Astolfo e la sua umanità
Le armi e le audaci imprese, dovrà impararle ora, a settant’anni suonati. Dopo un’infinità di scale da salire. Quelle della sua nuova vecchia casa, della canonica confinante, del municipio, essendo i veri oppositori di questa favola moderna, un po’ faticosa, la prepotenza del sindaco e quella del prete. Ma sarà l’amore a renderlo cavaliere, un amore appena nato e già da difendere. Fatto di approcci timidi, di goffaggini adolescenziali all’inizio, che lasciano presto il posto a una piacevolissima intesa. I film in bianco e nero, la poesia dei bei paesaggi e soprattutto i ricordi che scaldano il cuore e meritano di essere condivisi.
L’umanità di Astolfo, la dolcezza di tutti i film del regista, si esprime in pieno ora grazie all’amore. Ma era già presente nelle relazioni all’interno del piccolo gruppo raccogliticcio della prima parte del film. Oreste abitava nella casa di Astolfo da sei, sette, otto anni (chissà!) e lui lo accoglie, così come accetta un personaggio dal passato non proprio pulito (Gigio Morra) e il giovane disoccupato, Daniel (Mauro Lamantia).
La naturalezza di Astolfo e degli altri personaggi di Di Gregorio
Non è che il paese lo accolga proprio bene. Al suo arrivo la prima battuta detta al bar è niente di meno che “Ancora campa, questo?”. Ma lui sa attraversare tutto con naturalezza: le crepe sul muro, la mancanza di luce elettrica, la cucina che quasi esplode. Gli pare anche normale arrampicarsi sopra faticosissime scale a fare la spesa per sé e per Oreste.
Gianni Di Gregorio in una sequenza del film. Foto di Sara Petraglia
Un destino, quello del suo personaggio, che compare nel film di esordio Pranzo di ferragosto e ritorna ora, a quindici anni di distanza.
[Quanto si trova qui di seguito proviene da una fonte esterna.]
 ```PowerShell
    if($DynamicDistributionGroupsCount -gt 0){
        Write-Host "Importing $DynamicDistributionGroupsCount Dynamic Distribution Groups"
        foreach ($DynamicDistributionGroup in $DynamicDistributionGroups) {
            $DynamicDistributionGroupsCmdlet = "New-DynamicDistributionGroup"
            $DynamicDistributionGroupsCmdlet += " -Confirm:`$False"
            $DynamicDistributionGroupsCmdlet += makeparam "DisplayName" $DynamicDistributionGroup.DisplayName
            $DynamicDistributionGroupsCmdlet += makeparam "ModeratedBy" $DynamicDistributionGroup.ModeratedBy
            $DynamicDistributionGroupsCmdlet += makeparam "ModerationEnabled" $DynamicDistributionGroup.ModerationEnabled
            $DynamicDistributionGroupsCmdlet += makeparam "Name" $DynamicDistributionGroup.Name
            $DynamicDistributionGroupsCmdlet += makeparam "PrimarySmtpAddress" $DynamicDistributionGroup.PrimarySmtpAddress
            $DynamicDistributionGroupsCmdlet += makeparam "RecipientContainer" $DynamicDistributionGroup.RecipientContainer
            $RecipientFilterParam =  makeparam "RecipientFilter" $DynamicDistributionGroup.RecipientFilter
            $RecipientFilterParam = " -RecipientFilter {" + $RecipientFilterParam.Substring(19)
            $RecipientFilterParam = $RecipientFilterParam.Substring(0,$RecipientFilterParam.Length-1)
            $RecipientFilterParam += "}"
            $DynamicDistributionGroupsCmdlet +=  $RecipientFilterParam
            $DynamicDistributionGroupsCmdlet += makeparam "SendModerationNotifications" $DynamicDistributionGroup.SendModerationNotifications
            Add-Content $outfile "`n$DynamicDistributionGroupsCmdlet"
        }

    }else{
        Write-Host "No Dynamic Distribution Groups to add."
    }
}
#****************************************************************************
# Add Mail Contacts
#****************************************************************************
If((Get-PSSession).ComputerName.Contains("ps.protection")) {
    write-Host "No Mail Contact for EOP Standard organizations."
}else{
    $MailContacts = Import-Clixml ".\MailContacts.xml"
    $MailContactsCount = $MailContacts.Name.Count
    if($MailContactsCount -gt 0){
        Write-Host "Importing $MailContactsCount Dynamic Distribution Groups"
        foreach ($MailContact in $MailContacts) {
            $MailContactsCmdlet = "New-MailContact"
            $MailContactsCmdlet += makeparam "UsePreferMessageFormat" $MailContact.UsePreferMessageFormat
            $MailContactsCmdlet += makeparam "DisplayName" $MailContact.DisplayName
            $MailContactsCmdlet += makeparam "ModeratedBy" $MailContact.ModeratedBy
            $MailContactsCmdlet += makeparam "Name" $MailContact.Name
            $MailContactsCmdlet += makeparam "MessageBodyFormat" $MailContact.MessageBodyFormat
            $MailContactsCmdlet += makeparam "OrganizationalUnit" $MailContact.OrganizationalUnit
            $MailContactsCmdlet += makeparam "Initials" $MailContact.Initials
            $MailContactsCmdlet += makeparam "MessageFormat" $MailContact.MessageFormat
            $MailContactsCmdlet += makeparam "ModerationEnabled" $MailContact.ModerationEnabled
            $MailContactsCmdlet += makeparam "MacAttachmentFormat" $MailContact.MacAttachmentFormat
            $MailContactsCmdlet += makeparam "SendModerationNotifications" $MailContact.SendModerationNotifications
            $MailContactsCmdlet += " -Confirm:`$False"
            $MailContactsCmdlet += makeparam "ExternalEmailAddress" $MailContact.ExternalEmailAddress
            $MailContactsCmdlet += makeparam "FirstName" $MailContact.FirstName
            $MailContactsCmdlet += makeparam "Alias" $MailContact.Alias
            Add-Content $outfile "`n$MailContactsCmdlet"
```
Allora, però, era disoccupato e un po’ interessato. Parecchio in disarmo; basti pensare ai litri di vino che consumava in cucina mentre preparava i pasti. E le sigarette, poi! Ora non ha perso la sua stravaganza, ma ha decisamente fatto suo il senso di gratuità. Nelle azioni, nei pensieri, nelle relazioni. Per questo l’apertura del cuore nei confronti di Stefania sembra l’esito naturale del suo stare al mondo: ironico come sempre, ma ancora più leggero.
Non poteva che essere così: quando la sua amabilità incontra la bellezza di Stefania, è amore. E una nuova, sana, commovente progettualità per il futuro.
Gianni Di Gregorio e Stefania Sandrelli. Foto di Sara Petraglia
La compostezza della regia
E non poteva, a questo candore dell’anima, non corrispondere una bella compostezza delle immagini, il nitore estetico a cui il regista ci ha abituati. Persino i titoli di testa scorrono in una gradevolissima pulizia. Lenti, a non aggredire lo spettatore. E dare il giusto spazio alle persone che nel film hanno lavorato, ciascuna a occupare parte dello schermo da sola, in evidenza. Non ci sono dubbi: le attenzioni che Astolfo dedica agli altri non sono diverse da quelle che Gianni Di Gregorio riserva ai suoi collaboratori.
L’uomo e l’artista devono per forza somigliare tantissimo al suo personaggio. Al centro della narrazione non per narcisismo, ma per una visione del mondo e della vita che si fa insegnamento.